TASK GOAL: Lines to return, exactly: from the line with "Iz grafov točnosti" to the line with "Povprečna kakovosti generacije" in the entries below, both included.
══ INPUT ══
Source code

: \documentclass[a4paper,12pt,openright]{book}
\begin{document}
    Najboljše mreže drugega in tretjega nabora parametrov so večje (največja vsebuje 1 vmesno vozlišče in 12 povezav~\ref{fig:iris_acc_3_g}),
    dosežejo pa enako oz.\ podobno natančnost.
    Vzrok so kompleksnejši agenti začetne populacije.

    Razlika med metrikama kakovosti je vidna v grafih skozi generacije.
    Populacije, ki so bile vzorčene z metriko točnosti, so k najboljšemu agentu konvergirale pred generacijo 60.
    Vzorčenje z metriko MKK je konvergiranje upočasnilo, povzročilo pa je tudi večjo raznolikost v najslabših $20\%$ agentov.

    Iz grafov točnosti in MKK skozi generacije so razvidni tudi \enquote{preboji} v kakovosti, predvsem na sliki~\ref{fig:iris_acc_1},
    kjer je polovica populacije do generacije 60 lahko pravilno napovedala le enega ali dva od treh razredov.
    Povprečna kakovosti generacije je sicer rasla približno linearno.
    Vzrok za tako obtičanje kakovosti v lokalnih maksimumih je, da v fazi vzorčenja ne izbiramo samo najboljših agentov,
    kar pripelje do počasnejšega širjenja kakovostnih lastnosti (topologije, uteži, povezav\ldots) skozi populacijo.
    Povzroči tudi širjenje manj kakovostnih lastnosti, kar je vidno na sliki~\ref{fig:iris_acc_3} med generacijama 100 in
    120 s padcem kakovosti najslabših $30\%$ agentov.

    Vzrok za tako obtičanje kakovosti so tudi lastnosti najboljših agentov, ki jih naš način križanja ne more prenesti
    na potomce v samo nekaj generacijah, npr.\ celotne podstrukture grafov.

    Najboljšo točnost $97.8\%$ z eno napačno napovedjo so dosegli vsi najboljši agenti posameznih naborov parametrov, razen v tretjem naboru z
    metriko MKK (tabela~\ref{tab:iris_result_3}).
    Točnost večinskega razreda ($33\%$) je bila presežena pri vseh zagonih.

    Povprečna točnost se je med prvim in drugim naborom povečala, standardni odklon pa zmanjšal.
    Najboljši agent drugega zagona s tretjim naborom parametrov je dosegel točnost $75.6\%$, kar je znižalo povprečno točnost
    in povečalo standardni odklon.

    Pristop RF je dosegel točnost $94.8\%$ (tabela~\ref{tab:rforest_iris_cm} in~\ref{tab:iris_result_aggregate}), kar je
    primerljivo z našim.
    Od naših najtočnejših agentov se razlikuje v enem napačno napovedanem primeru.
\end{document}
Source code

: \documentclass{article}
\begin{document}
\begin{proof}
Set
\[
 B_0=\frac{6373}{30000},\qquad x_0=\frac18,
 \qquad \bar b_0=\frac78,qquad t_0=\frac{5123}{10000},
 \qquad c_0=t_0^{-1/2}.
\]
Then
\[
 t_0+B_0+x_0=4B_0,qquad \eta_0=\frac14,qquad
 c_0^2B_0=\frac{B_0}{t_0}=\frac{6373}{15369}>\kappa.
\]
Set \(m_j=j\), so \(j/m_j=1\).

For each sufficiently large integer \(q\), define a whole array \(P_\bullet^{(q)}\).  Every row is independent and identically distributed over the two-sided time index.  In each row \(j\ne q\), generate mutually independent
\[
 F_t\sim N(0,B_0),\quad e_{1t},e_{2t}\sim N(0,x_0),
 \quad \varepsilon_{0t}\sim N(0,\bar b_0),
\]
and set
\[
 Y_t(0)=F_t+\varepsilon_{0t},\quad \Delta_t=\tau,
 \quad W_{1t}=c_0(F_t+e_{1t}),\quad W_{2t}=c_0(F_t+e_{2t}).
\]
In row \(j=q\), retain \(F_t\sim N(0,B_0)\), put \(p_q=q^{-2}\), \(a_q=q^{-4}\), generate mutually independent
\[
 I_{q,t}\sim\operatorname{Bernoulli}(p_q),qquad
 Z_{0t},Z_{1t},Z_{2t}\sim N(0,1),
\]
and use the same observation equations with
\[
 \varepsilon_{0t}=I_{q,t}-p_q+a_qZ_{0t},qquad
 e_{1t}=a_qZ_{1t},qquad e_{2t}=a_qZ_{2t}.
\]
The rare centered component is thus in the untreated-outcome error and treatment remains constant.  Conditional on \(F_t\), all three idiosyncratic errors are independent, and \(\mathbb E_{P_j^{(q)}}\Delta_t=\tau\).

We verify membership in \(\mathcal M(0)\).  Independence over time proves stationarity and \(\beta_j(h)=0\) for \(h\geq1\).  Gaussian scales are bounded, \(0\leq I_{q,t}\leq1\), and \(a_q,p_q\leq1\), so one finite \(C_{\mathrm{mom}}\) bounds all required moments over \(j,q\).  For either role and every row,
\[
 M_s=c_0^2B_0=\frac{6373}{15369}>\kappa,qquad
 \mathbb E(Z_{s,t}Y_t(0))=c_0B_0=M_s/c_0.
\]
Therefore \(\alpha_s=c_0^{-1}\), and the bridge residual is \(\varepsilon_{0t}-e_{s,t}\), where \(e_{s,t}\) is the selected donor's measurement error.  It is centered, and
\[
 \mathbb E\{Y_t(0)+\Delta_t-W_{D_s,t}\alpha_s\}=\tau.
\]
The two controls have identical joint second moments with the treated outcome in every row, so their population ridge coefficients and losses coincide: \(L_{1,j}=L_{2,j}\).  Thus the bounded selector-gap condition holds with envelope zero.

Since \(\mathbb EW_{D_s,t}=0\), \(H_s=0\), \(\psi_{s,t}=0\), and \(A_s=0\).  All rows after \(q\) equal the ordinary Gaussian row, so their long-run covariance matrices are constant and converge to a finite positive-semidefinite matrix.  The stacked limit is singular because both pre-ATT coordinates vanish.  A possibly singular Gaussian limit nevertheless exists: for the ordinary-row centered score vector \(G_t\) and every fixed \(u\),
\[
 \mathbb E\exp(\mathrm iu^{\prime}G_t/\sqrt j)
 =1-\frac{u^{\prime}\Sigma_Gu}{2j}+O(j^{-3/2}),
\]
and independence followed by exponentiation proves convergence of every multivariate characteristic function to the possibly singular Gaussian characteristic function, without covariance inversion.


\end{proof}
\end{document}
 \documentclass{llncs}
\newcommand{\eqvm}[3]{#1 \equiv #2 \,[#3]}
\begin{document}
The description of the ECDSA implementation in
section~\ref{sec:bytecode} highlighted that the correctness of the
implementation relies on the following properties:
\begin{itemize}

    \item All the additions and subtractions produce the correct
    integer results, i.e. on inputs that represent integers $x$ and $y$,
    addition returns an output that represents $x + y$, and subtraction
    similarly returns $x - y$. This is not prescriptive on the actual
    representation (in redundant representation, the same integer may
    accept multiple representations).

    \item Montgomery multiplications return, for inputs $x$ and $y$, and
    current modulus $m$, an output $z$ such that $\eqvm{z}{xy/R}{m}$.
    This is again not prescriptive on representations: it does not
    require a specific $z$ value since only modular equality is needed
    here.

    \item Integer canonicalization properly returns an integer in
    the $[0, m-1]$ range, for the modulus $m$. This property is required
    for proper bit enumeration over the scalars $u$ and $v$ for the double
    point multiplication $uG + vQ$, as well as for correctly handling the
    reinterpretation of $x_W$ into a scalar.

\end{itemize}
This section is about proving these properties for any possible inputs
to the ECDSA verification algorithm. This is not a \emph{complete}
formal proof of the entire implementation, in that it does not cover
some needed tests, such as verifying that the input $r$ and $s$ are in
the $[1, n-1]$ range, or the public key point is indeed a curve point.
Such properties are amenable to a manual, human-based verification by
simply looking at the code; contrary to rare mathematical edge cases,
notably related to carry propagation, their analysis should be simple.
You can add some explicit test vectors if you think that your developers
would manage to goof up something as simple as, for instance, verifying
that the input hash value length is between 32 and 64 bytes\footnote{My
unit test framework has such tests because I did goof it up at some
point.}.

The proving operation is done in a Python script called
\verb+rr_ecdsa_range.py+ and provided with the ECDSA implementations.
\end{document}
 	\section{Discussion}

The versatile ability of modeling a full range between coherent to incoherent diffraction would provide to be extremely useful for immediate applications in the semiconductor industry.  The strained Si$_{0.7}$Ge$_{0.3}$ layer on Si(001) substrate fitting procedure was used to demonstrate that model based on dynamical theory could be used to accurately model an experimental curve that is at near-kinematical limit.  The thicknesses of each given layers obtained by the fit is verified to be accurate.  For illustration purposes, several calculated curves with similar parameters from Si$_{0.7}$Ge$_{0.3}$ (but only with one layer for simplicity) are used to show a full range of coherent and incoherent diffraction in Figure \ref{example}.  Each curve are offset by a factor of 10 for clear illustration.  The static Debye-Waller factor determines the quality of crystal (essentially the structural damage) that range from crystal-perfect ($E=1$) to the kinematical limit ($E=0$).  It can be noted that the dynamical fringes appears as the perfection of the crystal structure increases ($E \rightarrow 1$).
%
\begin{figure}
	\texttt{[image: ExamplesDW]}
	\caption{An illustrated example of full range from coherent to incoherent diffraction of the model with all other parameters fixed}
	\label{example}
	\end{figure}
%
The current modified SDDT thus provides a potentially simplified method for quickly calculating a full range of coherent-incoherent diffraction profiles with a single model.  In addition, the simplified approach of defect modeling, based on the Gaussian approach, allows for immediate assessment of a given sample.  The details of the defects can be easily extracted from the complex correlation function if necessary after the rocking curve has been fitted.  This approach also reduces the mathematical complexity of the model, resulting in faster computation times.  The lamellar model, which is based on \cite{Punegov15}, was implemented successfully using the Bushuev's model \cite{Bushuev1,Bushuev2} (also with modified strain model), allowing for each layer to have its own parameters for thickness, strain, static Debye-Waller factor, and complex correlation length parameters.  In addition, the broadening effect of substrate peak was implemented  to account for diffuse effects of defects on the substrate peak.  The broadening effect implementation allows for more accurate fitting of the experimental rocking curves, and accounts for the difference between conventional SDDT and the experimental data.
═══
ANSWER SECTION:
    Iz grafov točnosti in MKK skozi generacije so razvidni tudi \enquote{preboji} v kakovosti, predvsem na sliki~\ref{fig:iris_acc_1},
    kjer je polovica populacije do generacije 60 lahko pravilno napovedala le enega ali dva od treh razredov.
    Povprečna kakovosti generacije je sicer rasla približno linearno.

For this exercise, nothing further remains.